As a rule, except when he is travelling, our Diarist almost entirely occupies himself with a discussion of the books he happens to be reading. His opinions are not always in concert with the current judgment of to-day; he admires Warburton much more than we do, and Fielding much less. But he never fails to be amusing, because so independent within the restricted bounds of his intellectual domain. He is shut up in his eighteenth century like a prisoner, but inside its wall his liberty of action is complete. Sometimes his judgments are sensibly in advance of his age. It was the fashion in 1798 to denounce the Letters of Lord Chesterfield as frivolous and immoral. Green takes a wider view, and in a thoughtful analysis points out their judicious merits and their genuine parental assiduity. When Green can for a moment lift his eyes from his books, he shows a sensitive quality of observation which might have been cultivated to general advantage. Here is a reflection which seems to be as novel as it is happy:

"Looked afterwards into the Roman Catholic Chapel in Duke Street. The thrilling tinkle of the little bell at the elevation of the Host is perhaps the finest example that can be given of the sublime by association–nothing so poor and trivial in itself, nothing so transcendently awful, as indicating the sudden change in the consecrated Elements, and the instant presence of the Redeemer."

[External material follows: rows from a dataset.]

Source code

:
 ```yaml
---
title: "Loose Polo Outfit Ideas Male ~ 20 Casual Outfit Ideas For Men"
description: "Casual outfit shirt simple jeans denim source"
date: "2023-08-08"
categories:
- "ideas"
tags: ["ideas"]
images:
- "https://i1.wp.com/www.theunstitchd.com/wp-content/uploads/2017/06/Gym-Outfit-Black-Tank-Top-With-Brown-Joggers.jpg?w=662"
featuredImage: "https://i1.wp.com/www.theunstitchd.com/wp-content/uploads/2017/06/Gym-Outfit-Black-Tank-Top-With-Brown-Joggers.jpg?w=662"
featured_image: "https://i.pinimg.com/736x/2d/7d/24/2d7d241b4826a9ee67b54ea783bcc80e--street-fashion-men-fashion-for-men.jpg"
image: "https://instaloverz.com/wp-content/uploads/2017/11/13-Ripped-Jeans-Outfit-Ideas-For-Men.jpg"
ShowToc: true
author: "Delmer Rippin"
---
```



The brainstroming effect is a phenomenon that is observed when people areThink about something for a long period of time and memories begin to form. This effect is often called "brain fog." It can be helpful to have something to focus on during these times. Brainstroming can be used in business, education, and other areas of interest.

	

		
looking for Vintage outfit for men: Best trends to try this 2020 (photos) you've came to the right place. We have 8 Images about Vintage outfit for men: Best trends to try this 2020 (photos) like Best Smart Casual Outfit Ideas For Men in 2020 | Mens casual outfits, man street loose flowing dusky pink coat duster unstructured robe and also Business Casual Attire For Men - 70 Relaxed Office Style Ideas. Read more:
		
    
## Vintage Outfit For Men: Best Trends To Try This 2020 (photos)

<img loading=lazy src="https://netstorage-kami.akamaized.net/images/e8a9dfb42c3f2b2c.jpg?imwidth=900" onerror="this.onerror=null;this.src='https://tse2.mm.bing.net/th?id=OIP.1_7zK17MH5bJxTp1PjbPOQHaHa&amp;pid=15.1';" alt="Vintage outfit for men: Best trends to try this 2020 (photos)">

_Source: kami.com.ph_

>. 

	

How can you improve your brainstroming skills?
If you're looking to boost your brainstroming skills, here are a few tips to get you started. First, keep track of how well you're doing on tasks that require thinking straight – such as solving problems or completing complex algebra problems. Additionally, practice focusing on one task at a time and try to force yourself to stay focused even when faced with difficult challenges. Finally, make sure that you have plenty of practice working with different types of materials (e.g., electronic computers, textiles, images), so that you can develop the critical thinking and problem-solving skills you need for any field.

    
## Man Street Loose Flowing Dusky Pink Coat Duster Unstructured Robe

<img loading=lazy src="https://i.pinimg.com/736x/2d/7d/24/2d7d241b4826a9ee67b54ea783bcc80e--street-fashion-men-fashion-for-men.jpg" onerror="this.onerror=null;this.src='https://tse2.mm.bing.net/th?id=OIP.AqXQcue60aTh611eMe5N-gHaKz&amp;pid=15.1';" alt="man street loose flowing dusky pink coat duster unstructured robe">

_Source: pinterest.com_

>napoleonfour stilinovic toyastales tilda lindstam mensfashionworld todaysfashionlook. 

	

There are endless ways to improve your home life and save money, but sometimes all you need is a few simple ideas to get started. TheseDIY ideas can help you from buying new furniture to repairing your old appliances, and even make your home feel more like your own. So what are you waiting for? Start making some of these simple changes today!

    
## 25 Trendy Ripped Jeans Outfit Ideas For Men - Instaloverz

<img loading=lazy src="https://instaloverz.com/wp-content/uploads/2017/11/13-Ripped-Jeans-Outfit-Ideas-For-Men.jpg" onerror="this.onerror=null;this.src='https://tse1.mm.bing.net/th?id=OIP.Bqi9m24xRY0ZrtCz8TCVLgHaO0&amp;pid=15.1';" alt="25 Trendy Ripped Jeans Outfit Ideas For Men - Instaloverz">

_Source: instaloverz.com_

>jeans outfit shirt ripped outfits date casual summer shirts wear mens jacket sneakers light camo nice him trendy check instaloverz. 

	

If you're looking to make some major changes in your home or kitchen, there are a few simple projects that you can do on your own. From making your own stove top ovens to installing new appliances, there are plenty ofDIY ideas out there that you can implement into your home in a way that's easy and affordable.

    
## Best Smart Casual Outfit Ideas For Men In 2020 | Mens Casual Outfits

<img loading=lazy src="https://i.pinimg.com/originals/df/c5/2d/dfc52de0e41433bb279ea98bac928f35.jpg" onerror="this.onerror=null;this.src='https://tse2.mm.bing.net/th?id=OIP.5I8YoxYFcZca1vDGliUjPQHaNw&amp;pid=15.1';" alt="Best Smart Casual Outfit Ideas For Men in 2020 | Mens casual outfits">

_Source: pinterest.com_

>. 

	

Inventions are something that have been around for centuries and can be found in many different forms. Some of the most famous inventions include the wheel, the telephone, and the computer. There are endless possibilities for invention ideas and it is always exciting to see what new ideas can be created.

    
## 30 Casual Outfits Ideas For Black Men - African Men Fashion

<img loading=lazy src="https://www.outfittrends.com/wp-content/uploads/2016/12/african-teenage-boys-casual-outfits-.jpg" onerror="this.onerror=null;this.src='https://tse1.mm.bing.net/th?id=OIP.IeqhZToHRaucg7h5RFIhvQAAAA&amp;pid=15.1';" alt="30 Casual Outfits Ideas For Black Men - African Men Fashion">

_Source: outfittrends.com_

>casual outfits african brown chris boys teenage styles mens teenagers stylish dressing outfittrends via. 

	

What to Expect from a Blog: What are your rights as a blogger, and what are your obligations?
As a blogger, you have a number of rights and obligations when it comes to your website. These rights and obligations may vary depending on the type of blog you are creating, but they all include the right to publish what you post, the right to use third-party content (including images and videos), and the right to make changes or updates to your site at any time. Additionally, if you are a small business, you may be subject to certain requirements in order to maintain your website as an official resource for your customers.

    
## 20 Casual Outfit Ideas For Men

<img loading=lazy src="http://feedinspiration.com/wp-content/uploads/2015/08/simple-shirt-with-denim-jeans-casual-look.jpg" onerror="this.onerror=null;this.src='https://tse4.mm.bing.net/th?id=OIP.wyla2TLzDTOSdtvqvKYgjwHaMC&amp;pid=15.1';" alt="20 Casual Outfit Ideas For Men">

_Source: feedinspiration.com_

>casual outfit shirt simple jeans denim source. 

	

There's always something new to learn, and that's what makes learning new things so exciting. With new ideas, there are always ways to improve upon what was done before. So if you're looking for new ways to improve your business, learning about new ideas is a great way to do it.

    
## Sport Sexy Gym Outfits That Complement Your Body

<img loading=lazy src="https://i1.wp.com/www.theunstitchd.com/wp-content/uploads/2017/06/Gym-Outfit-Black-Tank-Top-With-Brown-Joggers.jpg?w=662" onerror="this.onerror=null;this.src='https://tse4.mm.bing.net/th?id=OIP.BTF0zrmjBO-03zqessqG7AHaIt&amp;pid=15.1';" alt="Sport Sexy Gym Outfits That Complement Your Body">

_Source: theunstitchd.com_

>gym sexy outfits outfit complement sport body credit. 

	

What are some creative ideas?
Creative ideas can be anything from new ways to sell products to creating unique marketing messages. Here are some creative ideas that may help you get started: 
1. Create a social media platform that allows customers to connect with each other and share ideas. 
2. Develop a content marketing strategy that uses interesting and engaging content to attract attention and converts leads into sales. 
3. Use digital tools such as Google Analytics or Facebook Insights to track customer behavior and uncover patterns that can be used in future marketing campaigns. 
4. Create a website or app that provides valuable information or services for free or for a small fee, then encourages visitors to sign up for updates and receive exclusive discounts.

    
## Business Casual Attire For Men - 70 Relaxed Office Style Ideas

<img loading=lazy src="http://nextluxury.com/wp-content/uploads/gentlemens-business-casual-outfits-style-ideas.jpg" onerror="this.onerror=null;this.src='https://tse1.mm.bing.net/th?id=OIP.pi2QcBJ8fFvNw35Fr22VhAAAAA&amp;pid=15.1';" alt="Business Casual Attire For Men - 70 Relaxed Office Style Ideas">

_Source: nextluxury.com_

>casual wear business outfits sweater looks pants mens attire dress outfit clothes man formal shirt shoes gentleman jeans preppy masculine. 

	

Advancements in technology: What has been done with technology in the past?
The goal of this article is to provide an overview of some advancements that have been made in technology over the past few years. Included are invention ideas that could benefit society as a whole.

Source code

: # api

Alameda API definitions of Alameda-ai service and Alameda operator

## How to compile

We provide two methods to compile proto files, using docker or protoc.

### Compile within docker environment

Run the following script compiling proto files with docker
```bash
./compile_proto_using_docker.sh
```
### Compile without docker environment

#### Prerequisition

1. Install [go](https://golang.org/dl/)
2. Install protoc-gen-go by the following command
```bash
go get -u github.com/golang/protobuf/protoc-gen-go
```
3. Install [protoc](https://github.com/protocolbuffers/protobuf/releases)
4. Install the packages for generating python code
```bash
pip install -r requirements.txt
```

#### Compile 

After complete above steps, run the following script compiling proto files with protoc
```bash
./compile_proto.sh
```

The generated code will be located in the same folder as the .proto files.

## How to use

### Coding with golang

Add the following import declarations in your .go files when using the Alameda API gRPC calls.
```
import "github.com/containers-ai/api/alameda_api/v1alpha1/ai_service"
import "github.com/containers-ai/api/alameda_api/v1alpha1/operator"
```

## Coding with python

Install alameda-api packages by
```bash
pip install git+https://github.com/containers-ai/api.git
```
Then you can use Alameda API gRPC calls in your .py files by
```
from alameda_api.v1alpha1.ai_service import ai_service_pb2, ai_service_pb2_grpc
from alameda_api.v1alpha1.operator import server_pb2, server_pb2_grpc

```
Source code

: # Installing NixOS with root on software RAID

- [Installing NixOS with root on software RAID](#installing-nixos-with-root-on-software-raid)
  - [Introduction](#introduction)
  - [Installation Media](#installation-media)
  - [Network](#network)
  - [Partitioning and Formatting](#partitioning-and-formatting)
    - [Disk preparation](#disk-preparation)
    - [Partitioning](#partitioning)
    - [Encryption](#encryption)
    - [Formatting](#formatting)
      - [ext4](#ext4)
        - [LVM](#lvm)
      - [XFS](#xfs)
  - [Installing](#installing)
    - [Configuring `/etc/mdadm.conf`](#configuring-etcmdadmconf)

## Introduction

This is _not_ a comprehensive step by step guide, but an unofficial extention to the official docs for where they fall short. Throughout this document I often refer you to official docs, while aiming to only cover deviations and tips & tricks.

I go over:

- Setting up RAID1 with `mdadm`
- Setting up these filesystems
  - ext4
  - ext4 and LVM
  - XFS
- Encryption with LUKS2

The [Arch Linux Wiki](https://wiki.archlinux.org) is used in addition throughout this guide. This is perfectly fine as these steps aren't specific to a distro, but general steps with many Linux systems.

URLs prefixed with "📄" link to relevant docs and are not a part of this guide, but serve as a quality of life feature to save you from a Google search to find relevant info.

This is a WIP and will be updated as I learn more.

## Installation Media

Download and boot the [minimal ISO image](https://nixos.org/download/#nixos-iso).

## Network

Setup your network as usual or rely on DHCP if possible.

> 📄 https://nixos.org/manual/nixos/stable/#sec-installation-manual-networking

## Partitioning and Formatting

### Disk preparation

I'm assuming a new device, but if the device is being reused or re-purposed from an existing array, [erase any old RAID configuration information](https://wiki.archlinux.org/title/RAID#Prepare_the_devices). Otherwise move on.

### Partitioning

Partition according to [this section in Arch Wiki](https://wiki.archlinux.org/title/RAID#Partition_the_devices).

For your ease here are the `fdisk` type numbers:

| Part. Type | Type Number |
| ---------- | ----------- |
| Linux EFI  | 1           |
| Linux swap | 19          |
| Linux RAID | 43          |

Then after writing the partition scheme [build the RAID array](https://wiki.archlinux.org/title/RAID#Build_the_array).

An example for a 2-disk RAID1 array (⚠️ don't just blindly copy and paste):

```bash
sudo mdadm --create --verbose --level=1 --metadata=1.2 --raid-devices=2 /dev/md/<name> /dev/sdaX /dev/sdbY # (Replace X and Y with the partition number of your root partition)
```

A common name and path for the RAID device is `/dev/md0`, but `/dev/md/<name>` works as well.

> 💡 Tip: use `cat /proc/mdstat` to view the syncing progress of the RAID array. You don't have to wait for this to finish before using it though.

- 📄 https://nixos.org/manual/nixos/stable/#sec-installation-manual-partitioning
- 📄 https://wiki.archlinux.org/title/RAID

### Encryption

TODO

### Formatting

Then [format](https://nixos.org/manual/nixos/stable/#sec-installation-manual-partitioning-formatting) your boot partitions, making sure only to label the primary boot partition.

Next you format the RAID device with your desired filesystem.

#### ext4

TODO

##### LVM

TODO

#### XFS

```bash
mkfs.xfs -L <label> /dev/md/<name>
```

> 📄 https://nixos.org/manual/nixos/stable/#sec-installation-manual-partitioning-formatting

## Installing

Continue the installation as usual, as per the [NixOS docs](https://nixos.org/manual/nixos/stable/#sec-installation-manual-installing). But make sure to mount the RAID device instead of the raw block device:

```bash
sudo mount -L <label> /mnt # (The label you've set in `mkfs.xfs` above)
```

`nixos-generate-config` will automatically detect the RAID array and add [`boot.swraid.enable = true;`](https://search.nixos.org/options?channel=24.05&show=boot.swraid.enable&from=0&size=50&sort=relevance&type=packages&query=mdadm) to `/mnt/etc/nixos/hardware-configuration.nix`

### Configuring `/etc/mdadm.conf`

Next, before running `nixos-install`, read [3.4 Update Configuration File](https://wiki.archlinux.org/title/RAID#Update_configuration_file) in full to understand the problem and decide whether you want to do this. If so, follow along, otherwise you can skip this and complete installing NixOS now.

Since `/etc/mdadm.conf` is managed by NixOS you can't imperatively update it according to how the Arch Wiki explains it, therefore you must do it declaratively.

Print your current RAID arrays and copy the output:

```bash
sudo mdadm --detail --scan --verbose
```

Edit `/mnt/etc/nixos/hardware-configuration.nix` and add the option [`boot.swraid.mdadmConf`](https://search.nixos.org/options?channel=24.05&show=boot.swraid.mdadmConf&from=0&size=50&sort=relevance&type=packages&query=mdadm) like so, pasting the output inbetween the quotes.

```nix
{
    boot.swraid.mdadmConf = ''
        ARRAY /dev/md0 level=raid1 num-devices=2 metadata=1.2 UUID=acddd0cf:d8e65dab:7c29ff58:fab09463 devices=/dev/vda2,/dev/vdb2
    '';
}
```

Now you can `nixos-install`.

Much of the latter part of the Diary, as we hold it, is occupied with the description of a tour in England and Wales. Here Green is lucid, graceful, and refined: producing one after another little vignettes in prose, which remind us of the simple drawings of the water-colour masters of the age, of Girtin or Cozens or Glover. The volume, which opened with some remarks on Sir William Temple, closes with a disquisition on Warton's criticism of the poets. The curtain rises for three years on a smooth stream of intellectual reflection, unruffled by outward incident, and then falls again before we are weary of the monotonous flow of undiluted criticism. The Diary of a Lover of Literature is at once the pleasing record of a cultivated mind, and a monument to a species of existence that is as obsolete as nankeen breeches or a tie-wig.

Isaac D'Israeli said that Green had humbled all modern authors to the dust, and that he earnestly wished for a dozen volumes of The Diary. At Green's death material for at least so many supplements were placed in the hands of John Mitford, who did not venture to produce them. From January 1834 to May 1843, however, Mitford was incessantly contributing to The Gentleman's Magazine unpublished extracts from this larger Diary. These have never been collected, but my friend, Mr. W. Aldis Wright, possesses a very interesting volume, into which the whole mass of them has been carefully and consecutively pasted, with copious illustrative matter, by the hand of Edward FitzGerald, whose interest in and curiosity about Thomas Green were unflagging.